Unpaid Work Done By Women Around The Globe Is Equal To 43 Times Apple’s Annual Turnover: OXFAM
A recent study by Oxfam reveals that the unpaid work done by women around the globe is worth 43 times the annual turnover of Apple, world’s biggest company, which roughly amounts to $10 trillion per year.
Talking about India, the cost of the unpaid household work done by women, which includes looking after their children, preparing food 3-4 times a day, etc. is worth 3.1 percent the country’s GDP. [Well imagine the figures of our GDP, if women start getting paid for their work!!!].
The report also stated that women living in urban areas spend 312 minutes per day on unpaid work while women in rural areas spend 291 minutes per day which is 10 times the number of minutes men spend on unpaid care work. Men living in urban areas spend just 29 minutes a day and men in rural areas spend 32 minutes a day on unpaid work.

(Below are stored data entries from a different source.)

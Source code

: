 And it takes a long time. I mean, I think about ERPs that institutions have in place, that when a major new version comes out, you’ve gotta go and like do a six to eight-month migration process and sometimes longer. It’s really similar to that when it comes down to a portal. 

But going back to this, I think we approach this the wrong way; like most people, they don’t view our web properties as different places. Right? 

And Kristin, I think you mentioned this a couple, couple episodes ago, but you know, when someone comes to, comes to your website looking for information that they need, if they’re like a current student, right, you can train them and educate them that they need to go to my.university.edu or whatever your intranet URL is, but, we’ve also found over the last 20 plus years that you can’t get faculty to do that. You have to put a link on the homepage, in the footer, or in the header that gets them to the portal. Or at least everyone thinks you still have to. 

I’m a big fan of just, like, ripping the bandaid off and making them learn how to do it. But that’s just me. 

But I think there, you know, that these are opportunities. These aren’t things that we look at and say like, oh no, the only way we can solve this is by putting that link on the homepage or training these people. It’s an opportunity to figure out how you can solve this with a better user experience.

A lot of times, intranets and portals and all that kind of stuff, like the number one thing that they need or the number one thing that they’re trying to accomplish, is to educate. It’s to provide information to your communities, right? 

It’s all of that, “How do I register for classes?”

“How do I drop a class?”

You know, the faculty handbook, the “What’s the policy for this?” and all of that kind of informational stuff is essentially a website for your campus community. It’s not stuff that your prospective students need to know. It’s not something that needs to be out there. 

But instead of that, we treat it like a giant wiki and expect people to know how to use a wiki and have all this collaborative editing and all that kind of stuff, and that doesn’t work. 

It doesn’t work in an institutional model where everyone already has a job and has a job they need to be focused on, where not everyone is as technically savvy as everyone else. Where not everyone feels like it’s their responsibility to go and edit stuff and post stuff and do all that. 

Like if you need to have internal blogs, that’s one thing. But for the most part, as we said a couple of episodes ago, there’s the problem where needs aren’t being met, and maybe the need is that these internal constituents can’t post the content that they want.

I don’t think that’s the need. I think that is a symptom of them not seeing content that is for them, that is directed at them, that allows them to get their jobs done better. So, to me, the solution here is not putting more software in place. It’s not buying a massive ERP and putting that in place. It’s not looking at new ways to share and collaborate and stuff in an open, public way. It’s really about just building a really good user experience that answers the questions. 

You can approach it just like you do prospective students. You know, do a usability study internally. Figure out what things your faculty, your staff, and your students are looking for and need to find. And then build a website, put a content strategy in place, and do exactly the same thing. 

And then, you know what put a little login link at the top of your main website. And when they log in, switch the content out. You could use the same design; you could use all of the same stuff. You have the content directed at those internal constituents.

The report released before the beginning of the annual meeting of the World Economic Forum in Swiss Ski Resort Town on behalf of the International Rights Group said that women and girls are most adversely affected by growing economic inequality in India, where women are less likely to indulge in paid work in comparison to men of the country. Talking about salaried women in India, they get lesser jobs compared to men, whereas there are only nine women in the country’s 119-member billionaire club.
The report also highlighted the prevalent and growing sexual harassment against women, be it at home or at workplace and lot of women being involved in Informal sector and not paid adequately. We do have various laws for women, like the laws of sexual harassment at workplace and law relating to sexual abuse, but implementation of these laws have always remain an obstacle, which we haven’t overcome yet.
Even in this growing age digitalization and modernisation, we still have women who are even denied the right to get basic education. Various economic, social and political factors are responsible for such kind of disparity in the country. On the WEF’s Global Gender Gap Index of 2018, the Oxfam study also referred to India’s poor 108th ranking, saying it was 10 times less than in 2006 and far below the global average and behind its neighbours China and Bangladesh.
It’s definitely the time to right the wrong we have been living with. Probably then India will take a step further from being a developing country to a developed nation.